Multistage Design, Replication, and Meta-Analysis of GWAS
Regardless of the method used to correct for multiple testing, one cannot be certain whether the discovered SNPs in one GWAS cohort are true associations or false positives, even with highly stringent methods such as the Bonferroni correction. Therefore, any putatively associated SNPs that were discovered on the first GWAS cohort must undergo further scrutiny. There are 3 methods in which this can be achieved: multistage design, replication, and meta-analysis.

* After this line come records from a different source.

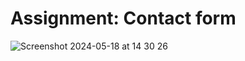 # Assignment: Contact form
![Screenshot 2024-05-18 at 14 30 26](https://github.com/KunnikarB/contactForm/assets/138579856/fbb059d5-5644-471e-8c97-32740d71beaf)
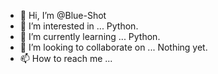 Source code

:- 👋 Hi, I’m @Blue-Shot
- 👀 I’m interested in ... Python.
- 🌱 I’m currently learning ... Python.
- 💞️ I’m looking to collaborate on ... Nothing yet.
- 📫 How to reach me ... 

<!---
Blue-Shot/Blue-Shot is a ✨ special ✨ repository because its `README.md` (this file) appears on your GitHub profile.
You can click the Preview link to take a look at your changes.
--->
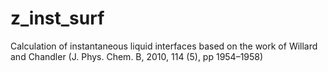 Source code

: # z_inst_surf
Calculation of instantaneous liquid interfaces based on the work of Willard and Chandler (J. Phys. Chem. B, 2010, 114 (5), pp 1954–1958)

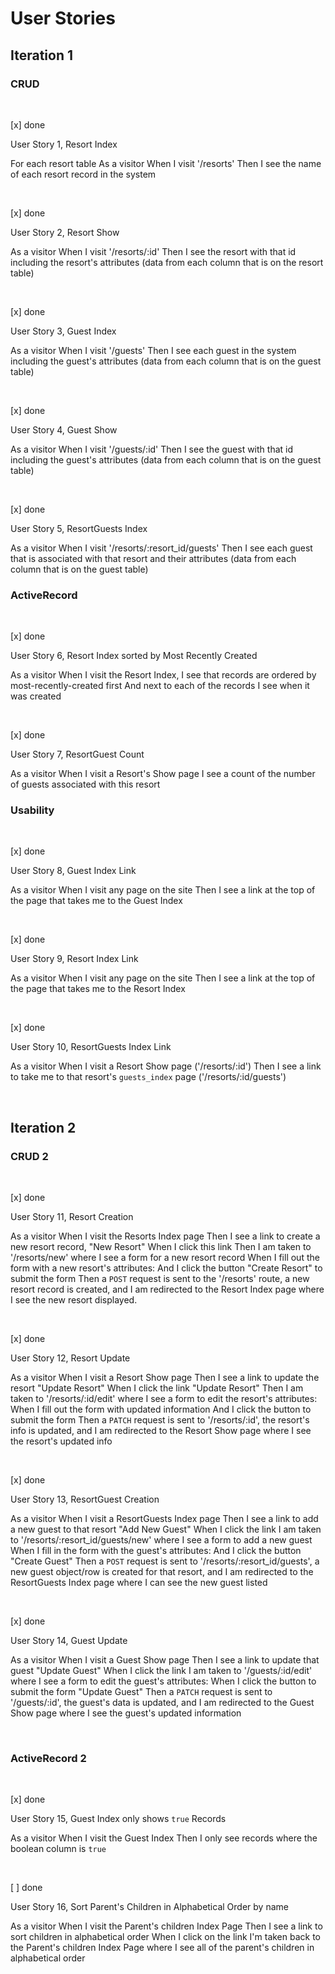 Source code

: # User Stories

## Iteration 1

### CRUD

&nbsp;

[x] done

User Story 1, Resort Index

For each resort table
As a visitor
When I visit '/resorts'
Then I see the name of each resort record in the system

&nbsp;

[x] done

User Story 2, Resort Show

As a visitor
When I visit '/resorts/:id'
Then I see the resort with that id including the resort's attributes
(data from each column that is on the resort table)

&nbsp;

[x] done

User Story 3, Guest Index

As a visitor
When I visit '/guests'
Then I see each guest in the system including the guest's attributes
(data from each column that is on the guest table)

&nbsp;

[x] done

User Story 4, Guest Show

As a visitor
When I visit '/guests/:id'
Then I see the guest with that id including the guest's attributes
(data from each column that is on the guest table)

&nbsp;

[x] done

User Story 5, ResortGuests Index

As a visitor
When I visit '/resorts/:resort_id/guests'
Then I see each guest that is associated with that resort and their attributes
(data from each column that is on the guest table)

### ActiveRecord

&nbsp;

[x] done

User Story 6, Resort Index sorted by Most Recently Created

As a visitor
When I visit the Resort Index,
I see that records are ordered by most-recently-created first
And next to each of the records I see when it was created

&nbsp;

[x] done

User Story 7, ResortGuest Count

As a visitor
When I visit a Resort's Show page
I see a count of the number of guests associated with this resort

### Usability

&nbsp;

[x] done

User Story 8, Guest Index Link

As a visitor
When I visit any page on the site
Then I see a link at the top of the page that takes me to the Guest Index

&nbsp;

[x] done

User Story 9, Resort Index Link

As a visitor
When I visit any page on the site
Then I see a link at the top of the page that takes me to the Resort Index

&nbsp;

[x] done

User Story 10, ResortGuests Index Link

As a visitor
When I visit a Resort Show page ('/resorts/:id')
Then I see a link to take me to that resort's `guests_index` page ('/resorts/:id/guests')

&nbsp;

## Iteration 2

### CRUD 2

&nbsp;

[x] done

User Story 11, Resort Creation

As a visitor
When I visit the Resorts Index page
Then I see a link to create a new resort record, "New Resort"
When I click this link
Then I am taken to '/resorts/new' where I see a form for a new resort record
When I fill out the form with a new resort's attributes:
And I click the button "Create Resort" to submit the form
Then a `POST` request is sent to the '/resorts' route,
a new resort record is created,
and I am redirected to the Resort Index page where I see the new resort displayed.

&nbsp;

[x] done

User Story 12, Resort Update

As a visitor
When I visit a Resort Show page
Then I see a link to update the resort "Update Resort"
When I click the link "Update Resort"
Then I am taken to '/resorts/:id/edit' where I see a form to edit the resort's attributes:
When I fill out the form with updated information
And I click the button to submit the form
Then a `PATCH` request is sent to '/resorts/:id',
the resort's info is updated,
and I am redirected to the Resort Show page where I see the resort's updated info

&nbsp;

[x] done

User Story 13, ResortGuest Creation

As a visitor
When I visit a ResortGuests Index page
Then I see a link to add a new guest to that resort "Add New Guest"
When I click the link
I am taken to '/resorts/:resort_id/guests/new' where I see a form to add a new guest
When I fill in the form with the guest's attributes:
And I click the button "Create Guest"
Then a `POST` request is sent to '/resorts/:resort_id/guests',
a new guest object/row is created for that resort,
and I am redirected to the ResortGuests Index page where I can see the new guest listed

&nbsp;

[x] done

User Story 14, Guest Update

As a visitor
When I visit a Guest Show page
Then I see a link to update that guest "Update Guest"
When I click the link
I am taken to '/guests/:id/edit' where I see a form to edit the guest's attributes:
When I click the button to submit the form "Update Guest"
Then a `PATCH` request is sent to '/guests/:id',
the guest's data is updated,
and I am redirected to the Guest Show page where I see the guest's updated information

&nbsp;

### ActiveRecord 2

&nbsp;

[x] done

User Story 15, Guest Index only shows `true` Records

As a visitor
When I visit the Guest Index
Then I only see records where the boolean column is `true`

&nbsp;

[ ] done

User Story 16, Sort Parent's Children in Alphabetical Order by name

As a visitor
When I visit the Parent's children Index Page
Then I see a link to sort children in alphabetical order
When I click on the link
I'm taken back to the Parent's children Index Page where I see all of the parent's children in alphabetical order

&nbsp;
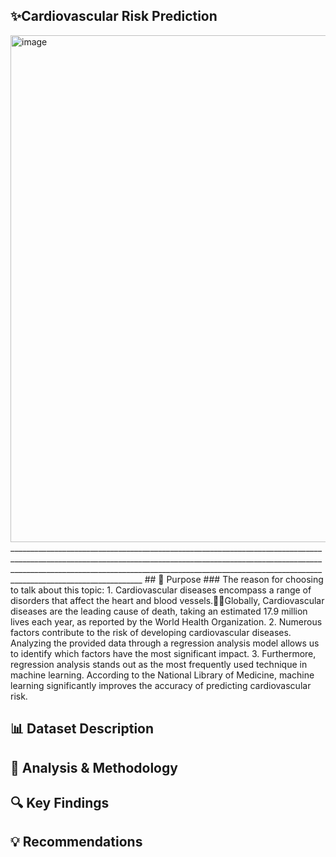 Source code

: ## ✨Cardiovascular Risk Prediction 
<img width="915" height="811" alt="image" src="https://github.com/user-attachments/assets/f1e109da-a402-4aed-a833-2d444ff278ca" />
___________________________________________________________________________________________________________________________________________________________________________________________________________________________________________________________________________
## 🎯 Purpose
### The reason for choosing to talk about this topic: 
1. Cardiovascular diseases encompass a range of disorders that affect the heart and blood vessels.Globally, Cardiovascular diseases are the leading cause of death, taking an estimated 17.9 million lives each year, as reported by the World Health Organization.
2. Numerous factors contribute to the risk of developing cardiovascular diseases. Analyzing the provided data through a regression analysis model allows us to identify which factors have the most significant impact.
3. Furthermore, regression analysis stands out as the most frequently used technique in machine learning. According to the National Library of Medicine, machine learning significantly improves the accuracy of predicting cardiovascular risk.

## 📊 Dataset Description

## 🧪 Analysis & Methodology
## 🔍 Key Findings
## 💡 Recommendations
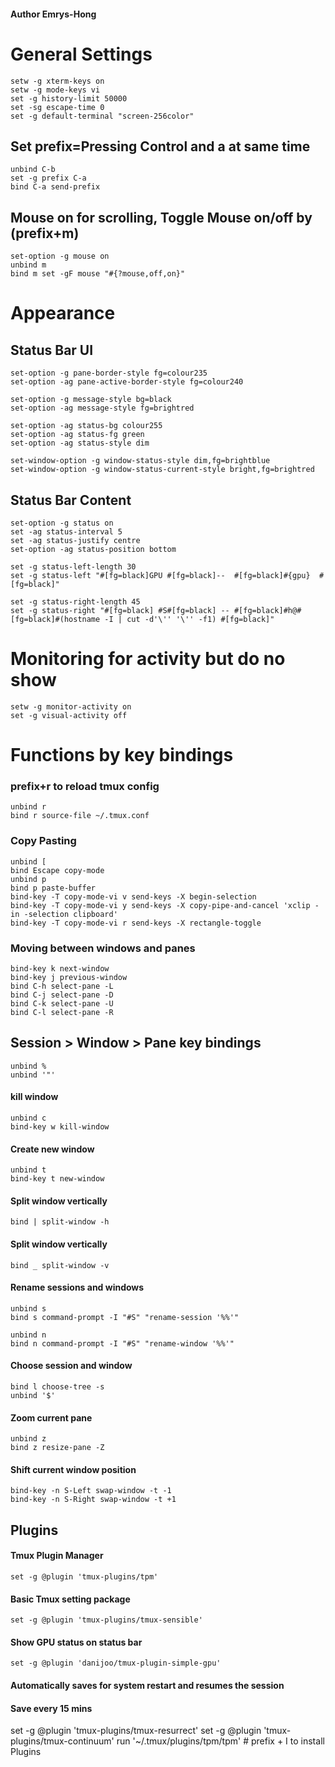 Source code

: #### Author Emrys-Hong

# General Settings
    setw -g xterm-keys on
    setw -g mode-keys vi
    set -g history-limit 50000
    set -sg escape-time 0
    set -g default-terminal "screen-256color"
## Set prefix=Pressing Control and a at same time
    unbind C-b
    set -g prefix C-a
    bind C-a send-prefix
## Mouse on for scrolling, Toggle Mouse on/off by (prefix+m)
    set-option -g mouse on
    unbind m
    bind m set -gF mouse "#{?mouse,off,on}"

# Appearance
## Status Bar UI
    set-option -g pane-border-style fg=colour235
    set-option -ag pane-active-border-style fg=colour240

    set-option -g message-style bg=black
    set-option -ag message-style fg=brightred

    set-option -ag status-bg colour255
    set-option -ag status-fg green 
    set-option -ag status-style dim

    set-window-option -g window-status-style dim,fg=brightblue
    set-window-option -g window-status-current-style bright,fg=brightred


## Status Bar Content
    set-option -g status on
    set -ag status-interval 5
    set -ag status-justify centre
    set-option -ag status-position bottom

    set -g status-left-length 30
    set -g status-left "#[fg=black]GPU #[fg=black]--  #[fg=black]#{gpu}  #[fg=black]"

    set -g status-right-length 45
    set -g status-right "#[fg=black] #S#[fg=black] -- #[fg=black]#h@#[fg=black]#(hostname -I | cut -d'\'' '\'' -f1) #[fg=black]"

# Monitoring for activity but do no show
    setw -g monitor-activity on
    set -g visual-activity off


# Functions by key bindings

### prefix+r to reload tmux config
    unbind r
    bind r source-file ~/.tmux.conf

### Copy Pasting
    unbind [
    bind Escape copy-mode
    unbind p
    bind p paste-buffer
    bind-key -T copy-mode-vi v send-keys -X begin-selection
    bind-key -T copy-mode-vi y send-keys -X copy-pipe-and-cancel 'xclip -in -selection clipboard'
    bind-key -T copy-mode-vi r send-keys -X rectangle-toggle

### Moving between windows and panes
    bind-key k next-window
    bind-key j previous-window
    bind C-h select-pane -L
    bind C-j select-pane -D
    bind C-k select-pane -U
    bind C-l select-pane -R

## Session > Window > Pane key bindings
    unbind %
    unbind '"'
#### kill window
    unbind c
    bind-key w kill-window
#### Create new window
    unbind t
    bind-key t new-window

#### Split window vertically
    bind | split-window -h
#### Split window vertically
    bind _ split-window -v

#### Rename sessions and windows
    unbind s
    bind s command-prompt -I "#S" "rename-session '%%'"

    unbind n
    bind n command-prompt -I "#S" "rename-window '%%'"

#### Choose session and window
    bind l choose-tree -s
    unbind '$'

#### Zoom current pane
    unbind z
    bind z resize-pane -Z

#### Shift current window position
    bind-key -n S-Left swap-window -t -1
    bind-key -n S-Right swap-window -t +1

## Plugins
#### Tmux Plugin Manager
    set -g @plugin 'tmux-plugins/tpm'
#### Basic Tmux setting package
    set -g @plugin 'tmux-plugins/tmux-sensible'
#### Show GPU status on status bar
    set -g @plugin 'danijoo/tmux-plugin-simple-gpu'
#### Automatically saves for system restart and resumes the session
#### Save every 15 mins
set -g @plugin 'tmux-plugins/tmux-resurrect'
set -g @plugin 'tmux-plugins/tmux-continuum'
    run '~/.tmux/plugins/tpm/tpm'
    # prefix + I to install Plugins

In multistage design, candidate SNPs identified from the initial stage of GWAS dictate the search for association in the next stage. The search in the next stage is restricted to genomic regions that contain these candidate SNPs so that the search can employ higher density SNPs to hone in to the interested regions. The data from the initial and subsequent stages of the GWAS are then combined to form the result. The advantages of a multistage design is 3-fold: cost is reduced by genotyping a smaller number of subjects without having to examine the entire genome at later stages, mapping of interested regions in later stages on a finer scale, and using different genotyping platforms at different stages of the study avoid false-positive reports and any technical artifacts that are specific to one platform. 14 The use of different genotyping platforms at different stages of a multistage design and in replication studies is currently considered the gold standard.14,30
Replication of identified associations between SNPs and the phenotypic trait under examination is essential and is considered the gold standard in differentiating true associations from false-positive associations in GWAS.14,31,32 There are a number of approaches to replication. Some investigators will only carry forward a small number of candidate SNPs from the initial GWAS, selected by a stringent significant threshold, to the next replication cohort. Others will use a smaller cohort in the initial GWAS and then carry forward a larger number of candidate SNPs to the next replication study using a more lax significant threshold to minimize the risk of missing any false-negative associations. 31 Irrespective of the approach chosen, in order for a replication study to be considered valid, it should have (1) sufficient sample size to convincingly distinguish the proposed effect from no effect, (2) been conducted in independent data sets, (3) same or a very similar phenotype, (4) similar population, (5) similar magnitude of effect and significance in the same direction with the same SNP or an SNP in very high LD, (6) reporting of statistical significance should be derived from the same genetic model used in the initial study (7) a joint or combined analysis should lead to a smaller P value than the one observed in the initial study, (8) a strong rationale for selecting SNPs for replication, based on putative functional data or published literature, and (9) the same level of detail of study design and analysis as the initial study. 33 These criteria were established by the Working Group on Replication in Association Studies from the National Cancer Institute and the National Human Genome Research Institute as a way of standardizing the interpretation of results from replication studies.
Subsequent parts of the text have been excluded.